──────── RECORDS PROVIDED ────────

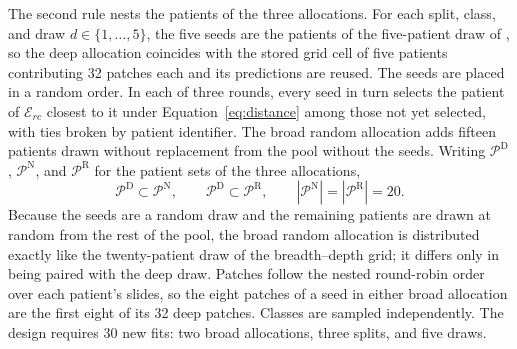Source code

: \documentclass[11pt]{article}
\begin{document}
The second rule nests the patients of the three allocations. For each split, class, and draw $d\in\{1,\ldots,5\}$, the five seeds are the patients of the five-patient draw of \citet{queisler2026effectiveSupport}, so the deep allocation coincides with the stored grid cell of five patients contributing 32 patches each and its predictions are reused. The seeds are placed in a random order. In each of three rounds, every seed in turn selects the patient of $\mathcal E_{rc}$ closest to it under Equation~\eqref{eq:distance} among those not yet selected, with ties broken by patient identifier. The broad random allocation adds fifteen patients drawn without replacement from the pool without the seeds. Writing $\mathcal P^{\mathrm D}$, $\mathcal P^{\mathrm N}$, and $\mathcal P^{\mathrm R}$ for the patient sets of the three allocations,
\begin{equation}
 \mathcal P^{\mathrm D}\subset\mathcal P^{\mathrm N},
 \qquad
 \mathcal P^{\mathrm D}\subset\mathcal P^{\mathrm R},
 \qquad
 |\mathcal P^{\mathrm N}|=|\mathcal P^{\mathrm R}|=20.
 \label{eq:nesting}
\end{equation}
\noindent Because the seeds are a random draw and the remaining patients are drawn at random from the rest of the pool, the broad random allocation is distributed exactly like the twenty-patient draw of the breadth--depth grid; it differs only in being paired with the deep draw. Patches follow the nested round-robin order over each patient's slides, so the eight patches of a seed in either broad allocation are the first eight of its 32 deep patches. Classes are sampled independently. The design requires 30 new fits: two broad allocations, three splits, and five draws.
\end{document}
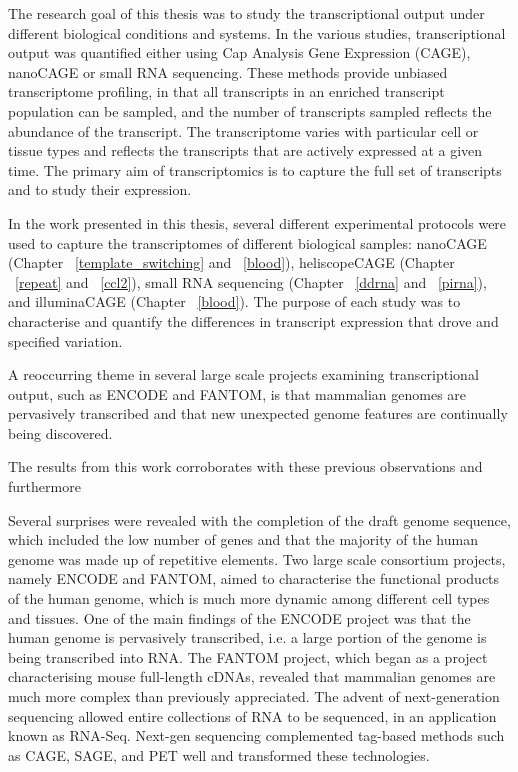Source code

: The research goal of this thesis was to study the transcriptional output under different biological conditions and systems. In the various studies, transcriptional output was quantified either using Cap Analysis Gene Expression (CAGE), nanoCAGE or small RNA sequencing. These methods provide unbiased transcriptome profiling, in that all transcripts in an enriched transcript population can be sampled, and the number of transcripts sampled reflects the abundance of the transcript. The transcriptome varies with particular cell or tissue types and reflects the transcripts that are actively expressed at a given time. The primary aim of transcriptomics is to capture the full set of transcripts and to study their expression.

In the work presented in this thesis, several different experimental protocols were used to capture the transcriptomes of different biological samples: nanoCAGE\cite{pmid20543846} (Chapter ~\ref{template_switching} and ~\ref{blood}), heliscopeCAGE\cite{pmid21596820} (Chapter ~\ref{repeat} and ~\ref{ccl2}), small RNA sequencing\cite{pmid20964636} (Chapter ~\ref{ddrna} and ~\ref{pirna}), and illuminaCAGE\cite{Takahashi2012} (Chapter ~\ref{blood}). The purpose of each study was to characterise and quantify the differences in transcript expression that drove and specified variation.

A reoccurring theme in several large scale projects examining transcriptional output, such as ENCODE and FANTOM, is that mammalian genomes are pervasively transcribed and that new unexpected genome features are continually being discovered. 

The results from this work corroborates with these previous observations and furthermore 

Several surprises were revealed with the completion of the draft genome sequence, which included the low number of genes and that the majority of the human genome was made up of repetitive elements. Two large scale consortium projects, namely ENCODE and FANTOM,  aimed to characterise the functional products of the human genome, which is much more dynamic among different cell types and tissues. One of the main findings of the ENCODE project was that the human genome is pervasively transcribed, i.e. a large portion of the genome is being transcribed into RNA. The FANTOM project, which began as a project characterising mouse full-length cDNAs, revealed that mammalian genomes are much more complex than previously appreciated. The advent of next-generation sequencing allowed entire collections of RNA to be sequenced, in an application known as RNA-Seq. Next-gen sequencing complemented tag-based methods such as CAGE, SAGE, and PET well and transformed these technologies.

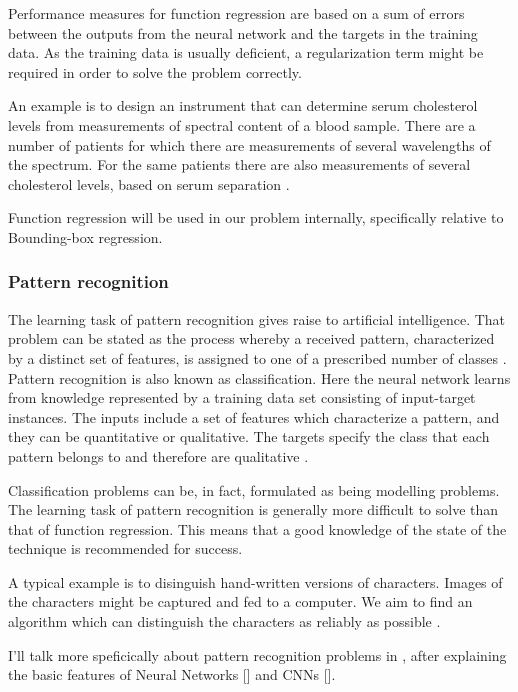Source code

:Performance measures for function regression are based on a sum of errors between the outputs from the neural network and the targets in the training data.
As the training data is usually deficient, a regularization term might be required in order to solve the problem correctly.

An example is to design an instrument that can determine serum cholesterol levels from
measurements of spectral content of a blood sample. There are a number of 
patients for which there are measurements of several wavelengths of the spectrum.
For the same patients there are also measurements of several
cholesterol levels, based on serum separation \cite{Demuth2009}.

Function regression will be used in our problem internally, specifically relative to Bounding-box regression.


\subsubsection{Pattern recognition}\label{s:ltask-patt}

The learning task of pattern recognition gives raise to artificial intelligence. That problem can be stated as the process whereby a received pattern, characterized by a distinct
set of features, is assigned to one of a prescribed number of
classes \cite{Haykin1994}. Pattern recognition is also known as classification. Here the neural network learns from knowledge represented by a training data set consisting of input-target instances. The inputs include a set of features which characterize a pattern, and they can be quantitative or qualitative. The targets specify the class that each pattern belongs to and therefore are qualitative \cite{Bishop1995}.

Classification problems can be, in fact, formulated as being modelling problems. 
The learning task of pattern recognition is generally more difficult to solve than that of function regression. 
This means that a good knowledge of the state of the technique is recommended for success. 

A typical example is to disinguish hand-written versions of characters. 
Images of the characters might be captured and fed to a computer. 
We aim to find an algorithm which can distinguish the characters as reliably as possible  \cite{Bishop1995}. 

I'll talk more speficically about pattern recognition problems in , after explaining the basic features of Neural Networks [] and CNNs [].

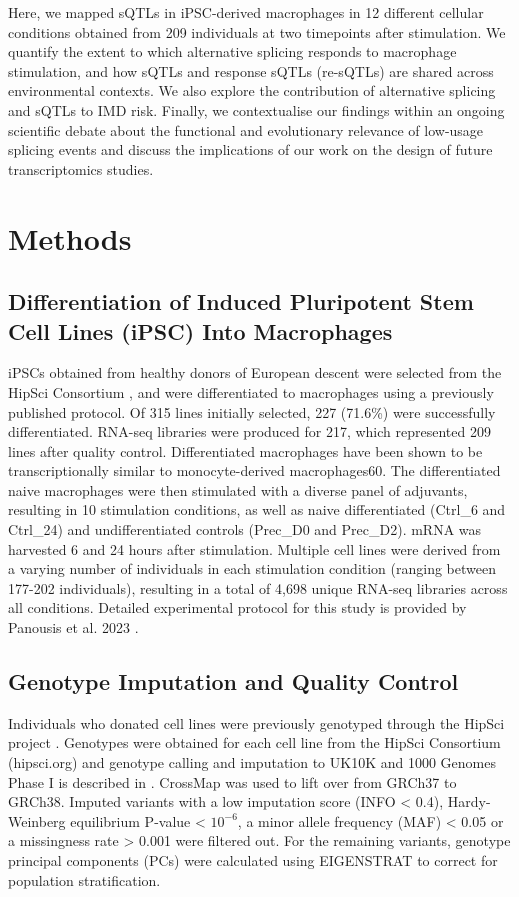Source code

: Here, we mapped sQTLs in iPSC-derived macrophages in 12 different cellular conditions obtained from 209 individuals at two timepoints after stimulation. We quantify the extent to which alternative splicing responds to macrophage stimulation, and how sQTLs and response sQTLs (re-sQTLs) are shared across environmental contexts. We also explore the contribution of alternative splicing and sQTLs to IMD risk. Finally, we contextualise our findings within an ongoing scientific debate about the functional and evolutionary relevance of low-usage splicing events and discuss the implications of our work on the design of future transcriptomics studies. \\
\section{Methods}

\subsection{Differentiation of Induced Pluripotent Stem Cell Lines (iPSC) Into Macrophages}

iPSCs obtained from healthy donors of European descent were selected from the HipSci Consortium \cite{Kilpinen2017-qm}, and were differentiated to macrophages using a previously published protocol. Of 315 lines initially selected, 227 (71.6\%) were successfully differentiated. RNA-seq libraries were produced for 217, which represented 209 lines after quality control. Differentiated macrophages have been shown to be transcriptionally similar to monocyte-derived macrophages60. The differentiated naive macrophages were then stimulated with a diverse panel of adjuvants, resulting in 10 stimulation conditions, as well as naive differentiated (Ctrl\_6 and Ctrl\_24) and undifferentiated controls (Prec\_D0 and Prec\_D2). mRNA was harvested 6 and 24 hours after stimulation. Multiple cell lines were derived from a varying number of individuals in each stimulation condition (ranging between 177-202 individuals), resulting in a total of 4,698 unique RNA-seq libraries across all conditions. Detailed experimental protocol for this study is provided by Panousis et al. 2023 \cite{macromap-eqtl}.

\subsection{Genotype Imputation and Quality Control}
Individuals who donated cell lines were previously genotyped through the HipSci project \cite{Kilpinen2017-qm}. Genotypes were obtained for each cell line from the HipSci Consortium  (hipsci.org) and genotype calling and imputation to  UK10K and 1000 Genomes Phase I is described in \cite{Kilpinen2017-qm}. CrossMap \cite{Zhao2014-ve} was used to lift over from GRCh37 to GRCh38. Imputed variants with a low imputation score (INFO < 0.4), Hardy-Weinberg equilibrium P-value < $10^{-6}$, a minor allele frequency (MAF) < 0.05 or a missingness rate > 0.001 were filtered out. For the remaining variants, genotype principal components (PCs) were calculated using EIGENSTRAT \cite{Price2006-kr} to correct for population stratification.

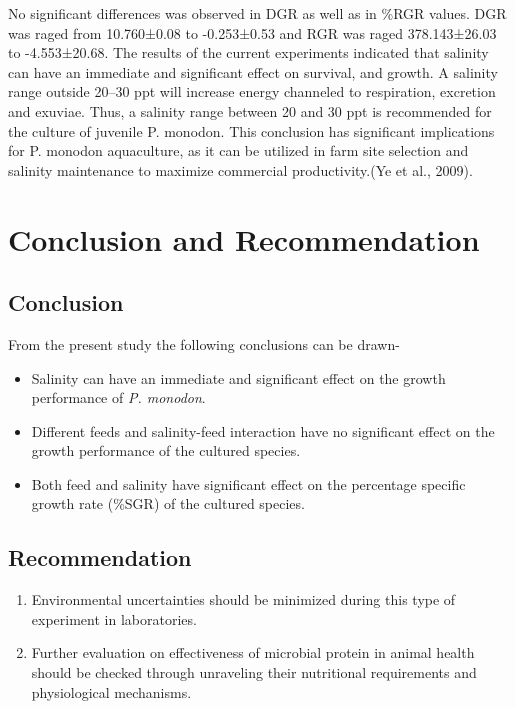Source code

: \documentclass[
]{book}
\begin{document}
No significant differences was observed in DGR as well as in \%RGR values. DGR was raged from
10.760±0.08 to -0.253±0.53 and RGR was raged 378.143±26.03 to -4.553±20.68. The results of
the current experiments indicated that salinity can have an immediate and significant effect on
survival, and growth. A salinity range outside 20--30 ppt will increase energy channeled to
respiration, excretion and exuviae. Thus, a salinity range between 20 and 30 ppt is recommended
for the culture of juvenile P. monodon. This conclusion has significant implications for P.
monodon aquaculture, as it can be utilized in farm site selection and salinity maintenance to
maximize commercial productivity.(Ye et al., 2009).

\hypertarget{conclusion-and-recommendation}{%
\chapter{Conclusion and Recommendation}\label{conclusion-and-recommendation}}

\hypertarget{conclusion}{%
\section{Conclusion}\label{conclusion}}

From the present study the following conclusions can be drawn-

\begin{itemize}
\item
  Salinity can have an immediate and significant effect on the growth
  performance of \emph{P. monodon}.
\item
  Different feeds and salinity-feed interaction have no significant
  effect on the growth performance of the cultured species.
\item
  Both feed and salinity have significant effect on the percentage
  specific growth rate (\%SGR) of the cultured species.
\end{itemize}

\hypertarget{recommendation}{%
\section{Recommendation}\label{recommendation}}

\begin{enumerate}
\def\labelenumi{\arabic{enumi}.}
\item
  Environmental uncertainties should be minimized during this type of
  experiment in laboratories.
\item
  Further evaluation on effectiveness of microbial protein in animal
  health should be checked through unraveling their nutritional
  requirements and physiological mechanisms.
\end{enumerate}
\end{document}
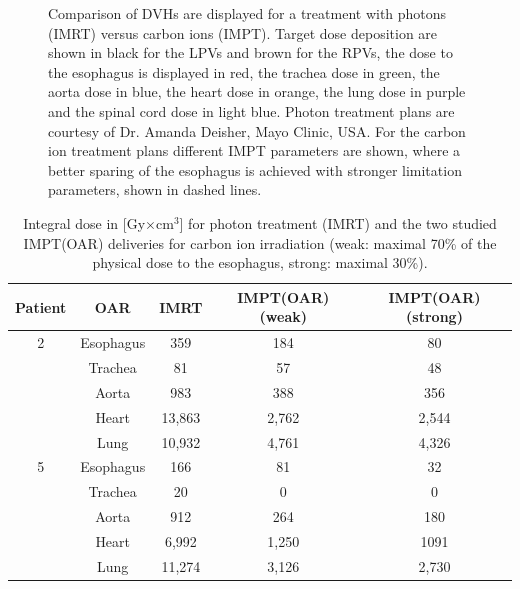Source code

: \begin{figure}[H]
\begin{center}
{ }
 \end{center}
\caption{Comparison of DVHs are displayed for a treatment with photons (IMRT) versus carbon ions (IMPT). 
Target dose deposition are shown in black for the LPVs and brown for the RPVs, the dose to the esophagus is displayed in red, the trachea dose 
in green, the aorta dose in blue, the heart dose in orange, the lung dose in purple and the spinal cord dose in light blue. Photon treatment 
plans are courtesy of Dr. Amanda Deisher, Mayo Clinic, USA. For the carbon ion treatment plans different IMPT parameters are shown, where 
a better sparing of the esophagus is achieved with stronger limitation parameters, shown in dashed lines.}
\label{dvh_patients_photon_vs_carbon}
\end{figure}

\vspace*{-0.8cm}

\begin{table}[H]
  \centering
  \caption{Integral dose in [Gy$\times$cm$^{3}$] for photon treatment (IMRT) and the two studied IMPT(OAR) deliveries for carbon ion 
  irradiation (weak: maximal 70\% of the physical dose to the esophagus, strong: maximal 30\%).}
  \begin{tabular}{|c|c||c||c|c|}
    \hline\hline
    Patient & OAR & IMRT & IMPT(OAR) (weak) & IMPT(OAR) (strong)\\
    \hline
    2 & Esophagus & 359 & 184 & 80 \\
    & Trachea & 81 & 57 & 48 \\
    & Aorta & 983 & 388 & 356 \\
    & Heart & 13,863 & 2,762 & 2,544 \\
    & Lung & 10,932 & 4,761 & 4,326 \\
    \hline
    5 & Esophagus & 166 & 81 & 32 \\
    & Trachea & 20 & 0 & 0 \\
    & Aorta & 912 & 264 & 180 \\
    & Heart & 6,992 & 1,250 & 1091 \\
    & Lung & 11,274 & 3,126 & 2,730 \\
    \hline\hline
  \end{tabular}
  \label{tab:SID}
\end{table}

────────

**WHAT TO DO:** Output each line of the listing above that has "displayed".

**WORKED SOLUTION:**
\caption{Comparison of DVHs are displayed for a treatment with photons (IMRT) versus carbon ions (IMPT). 
Target dose deposition are shown in black for the LPVs and brown for the RPVs, the dose to the esophagus is displayed in red, the trachea dose 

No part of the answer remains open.